■ **Work task**
A line belongs in the answer only if it contains the word "smertefri"; copy every such line from the listing below.
(Exercise data Opens)
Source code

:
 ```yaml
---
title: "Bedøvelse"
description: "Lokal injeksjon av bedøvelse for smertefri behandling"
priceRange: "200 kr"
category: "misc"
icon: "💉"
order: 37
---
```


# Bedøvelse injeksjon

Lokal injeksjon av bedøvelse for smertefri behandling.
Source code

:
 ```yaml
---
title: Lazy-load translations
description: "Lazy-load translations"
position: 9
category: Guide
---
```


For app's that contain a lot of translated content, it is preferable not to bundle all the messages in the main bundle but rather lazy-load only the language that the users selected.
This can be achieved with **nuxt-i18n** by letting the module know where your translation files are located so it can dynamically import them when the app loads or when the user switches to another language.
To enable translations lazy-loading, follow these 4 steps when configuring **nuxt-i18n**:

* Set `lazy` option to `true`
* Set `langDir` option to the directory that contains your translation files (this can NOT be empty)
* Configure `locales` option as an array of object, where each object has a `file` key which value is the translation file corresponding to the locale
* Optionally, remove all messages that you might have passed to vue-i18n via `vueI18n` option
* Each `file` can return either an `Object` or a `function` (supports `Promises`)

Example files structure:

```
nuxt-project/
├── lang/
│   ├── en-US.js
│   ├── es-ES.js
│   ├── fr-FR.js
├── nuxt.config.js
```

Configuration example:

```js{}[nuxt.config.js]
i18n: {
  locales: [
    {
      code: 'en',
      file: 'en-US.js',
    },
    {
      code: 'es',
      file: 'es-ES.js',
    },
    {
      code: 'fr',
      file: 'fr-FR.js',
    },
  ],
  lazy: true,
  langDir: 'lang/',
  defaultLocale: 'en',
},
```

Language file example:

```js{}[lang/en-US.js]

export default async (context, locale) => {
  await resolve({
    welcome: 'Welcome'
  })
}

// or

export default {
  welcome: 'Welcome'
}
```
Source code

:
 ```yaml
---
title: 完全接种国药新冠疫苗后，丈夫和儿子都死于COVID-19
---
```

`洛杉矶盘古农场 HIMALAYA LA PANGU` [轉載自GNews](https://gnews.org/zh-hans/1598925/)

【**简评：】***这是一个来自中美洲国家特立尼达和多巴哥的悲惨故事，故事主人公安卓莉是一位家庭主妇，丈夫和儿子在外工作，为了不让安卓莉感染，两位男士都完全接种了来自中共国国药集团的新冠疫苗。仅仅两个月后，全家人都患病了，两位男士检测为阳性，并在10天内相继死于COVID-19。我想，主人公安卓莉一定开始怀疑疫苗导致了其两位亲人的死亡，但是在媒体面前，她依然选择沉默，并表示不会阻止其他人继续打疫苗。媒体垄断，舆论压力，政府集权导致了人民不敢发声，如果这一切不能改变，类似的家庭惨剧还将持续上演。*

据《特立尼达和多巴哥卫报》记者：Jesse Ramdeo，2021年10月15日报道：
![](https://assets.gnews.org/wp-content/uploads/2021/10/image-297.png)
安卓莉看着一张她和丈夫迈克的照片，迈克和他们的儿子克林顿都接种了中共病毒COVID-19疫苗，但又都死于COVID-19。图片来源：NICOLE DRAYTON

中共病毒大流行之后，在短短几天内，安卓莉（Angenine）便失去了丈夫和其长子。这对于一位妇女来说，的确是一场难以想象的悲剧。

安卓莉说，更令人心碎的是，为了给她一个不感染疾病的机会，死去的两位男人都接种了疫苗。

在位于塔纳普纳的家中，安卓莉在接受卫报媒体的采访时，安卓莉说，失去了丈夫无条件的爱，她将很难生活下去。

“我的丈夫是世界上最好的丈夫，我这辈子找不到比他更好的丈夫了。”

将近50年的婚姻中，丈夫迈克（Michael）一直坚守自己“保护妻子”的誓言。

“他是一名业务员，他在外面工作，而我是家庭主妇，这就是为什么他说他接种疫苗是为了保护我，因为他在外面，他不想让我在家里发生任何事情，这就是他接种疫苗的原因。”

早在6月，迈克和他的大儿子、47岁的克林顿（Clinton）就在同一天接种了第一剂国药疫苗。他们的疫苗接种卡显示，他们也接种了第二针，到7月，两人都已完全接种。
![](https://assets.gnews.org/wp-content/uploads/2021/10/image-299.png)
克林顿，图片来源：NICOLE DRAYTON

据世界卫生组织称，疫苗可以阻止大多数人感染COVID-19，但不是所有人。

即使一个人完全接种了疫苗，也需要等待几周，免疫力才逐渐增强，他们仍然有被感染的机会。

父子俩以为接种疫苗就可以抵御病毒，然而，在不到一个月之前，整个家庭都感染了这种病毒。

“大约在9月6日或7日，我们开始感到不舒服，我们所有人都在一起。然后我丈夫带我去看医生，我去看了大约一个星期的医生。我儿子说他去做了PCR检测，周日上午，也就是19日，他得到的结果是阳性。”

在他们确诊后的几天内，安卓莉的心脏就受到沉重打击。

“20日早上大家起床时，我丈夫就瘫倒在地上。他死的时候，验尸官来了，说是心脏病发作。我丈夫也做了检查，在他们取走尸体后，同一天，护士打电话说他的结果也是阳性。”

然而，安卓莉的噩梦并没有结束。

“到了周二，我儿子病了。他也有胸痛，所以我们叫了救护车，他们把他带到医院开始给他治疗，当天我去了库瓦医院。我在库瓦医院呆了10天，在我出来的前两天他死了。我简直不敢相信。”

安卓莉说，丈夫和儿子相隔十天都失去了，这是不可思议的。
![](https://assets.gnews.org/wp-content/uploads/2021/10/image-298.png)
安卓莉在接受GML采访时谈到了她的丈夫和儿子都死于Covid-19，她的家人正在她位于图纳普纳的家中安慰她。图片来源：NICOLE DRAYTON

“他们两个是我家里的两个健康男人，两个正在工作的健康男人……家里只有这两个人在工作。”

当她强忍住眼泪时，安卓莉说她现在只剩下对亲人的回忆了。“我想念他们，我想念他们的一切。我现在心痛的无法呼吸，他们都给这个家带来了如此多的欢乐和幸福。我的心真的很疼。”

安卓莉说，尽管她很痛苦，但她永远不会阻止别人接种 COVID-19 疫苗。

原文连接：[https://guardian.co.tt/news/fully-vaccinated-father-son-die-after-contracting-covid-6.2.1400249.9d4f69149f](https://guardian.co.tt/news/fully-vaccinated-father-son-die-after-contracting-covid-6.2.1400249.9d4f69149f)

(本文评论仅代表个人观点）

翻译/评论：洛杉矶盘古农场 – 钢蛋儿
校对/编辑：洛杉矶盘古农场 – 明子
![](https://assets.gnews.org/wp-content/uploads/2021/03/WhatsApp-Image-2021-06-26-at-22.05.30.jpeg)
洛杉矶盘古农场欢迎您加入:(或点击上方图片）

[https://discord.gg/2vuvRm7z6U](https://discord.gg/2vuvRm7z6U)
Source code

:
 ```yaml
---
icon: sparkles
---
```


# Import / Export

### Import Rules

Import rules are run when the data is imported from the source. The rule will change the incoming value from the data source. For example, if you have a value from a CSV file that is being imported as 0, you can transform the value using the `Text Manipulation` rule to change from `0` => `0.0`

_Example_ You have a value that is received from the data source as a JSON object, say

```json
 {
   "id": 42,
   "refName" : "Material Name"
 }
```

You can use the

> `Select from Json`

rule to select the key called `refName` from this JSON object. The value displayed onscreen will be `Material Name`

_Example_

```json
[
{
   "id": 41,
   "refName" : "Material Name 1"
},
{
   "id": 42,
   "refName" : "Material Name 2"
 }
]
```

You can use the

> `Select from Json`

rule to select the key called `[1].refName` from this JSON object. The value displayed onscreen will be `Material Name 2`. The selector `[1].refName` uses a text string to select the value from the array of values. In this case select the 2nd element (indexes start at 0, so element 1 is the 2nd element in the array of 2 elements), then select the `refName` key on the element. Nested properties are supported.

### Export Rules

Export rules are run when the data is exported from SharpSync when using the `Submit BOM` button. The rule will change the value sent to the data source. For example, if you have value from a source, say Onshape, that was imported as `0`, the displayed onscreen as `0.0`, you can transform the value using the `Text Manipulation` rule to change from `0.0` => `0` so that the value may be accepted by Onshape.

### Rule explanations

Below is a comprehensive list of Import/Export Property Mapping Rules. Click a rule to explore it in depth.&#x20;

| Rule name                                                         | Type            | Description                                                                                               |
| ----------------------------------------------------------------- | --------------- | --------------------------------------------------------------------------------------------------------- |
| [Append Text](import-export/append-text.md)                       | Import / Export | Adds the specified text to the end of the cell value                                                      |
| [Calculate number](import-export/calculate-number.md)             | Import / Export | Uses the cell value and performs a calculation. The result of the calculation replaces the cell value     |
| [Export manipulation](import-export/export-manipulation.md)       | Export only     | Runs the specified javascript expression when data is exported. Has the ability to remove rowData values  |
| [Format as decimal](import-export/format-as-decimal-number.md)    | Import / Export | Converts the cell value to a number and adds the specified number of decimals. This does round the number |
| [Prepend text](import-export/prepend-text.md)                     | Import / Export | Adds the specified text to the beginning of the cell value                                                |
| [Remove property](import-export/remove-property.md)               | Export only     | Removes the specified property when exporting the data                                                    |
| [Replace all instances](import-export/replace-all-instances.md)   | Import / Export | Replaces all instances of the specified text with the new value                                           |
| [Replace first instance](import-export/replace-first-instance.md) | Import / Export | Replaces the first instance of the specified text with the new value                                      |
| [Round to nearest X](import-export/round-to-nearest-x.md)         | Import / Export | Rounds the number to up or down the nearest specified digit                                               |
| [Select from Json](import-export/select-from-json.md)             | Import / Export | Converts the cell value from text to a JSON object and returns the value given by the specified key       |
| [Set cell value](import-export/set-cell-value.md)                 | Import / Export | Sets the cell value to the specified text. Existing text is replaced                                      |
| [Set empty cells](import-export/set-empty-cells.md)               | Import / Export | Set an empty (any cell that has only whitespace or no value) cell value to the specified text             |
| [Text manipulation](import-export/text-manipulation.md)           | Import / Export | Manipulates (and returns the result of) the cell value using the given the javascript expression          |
(Exercise data Closes)
■ **Exercise solution**
description: "Lokal injeksjon av bedøvelse for smertefri behandling"
Lokal injeksjon av bedøvelse for smertefri behandling.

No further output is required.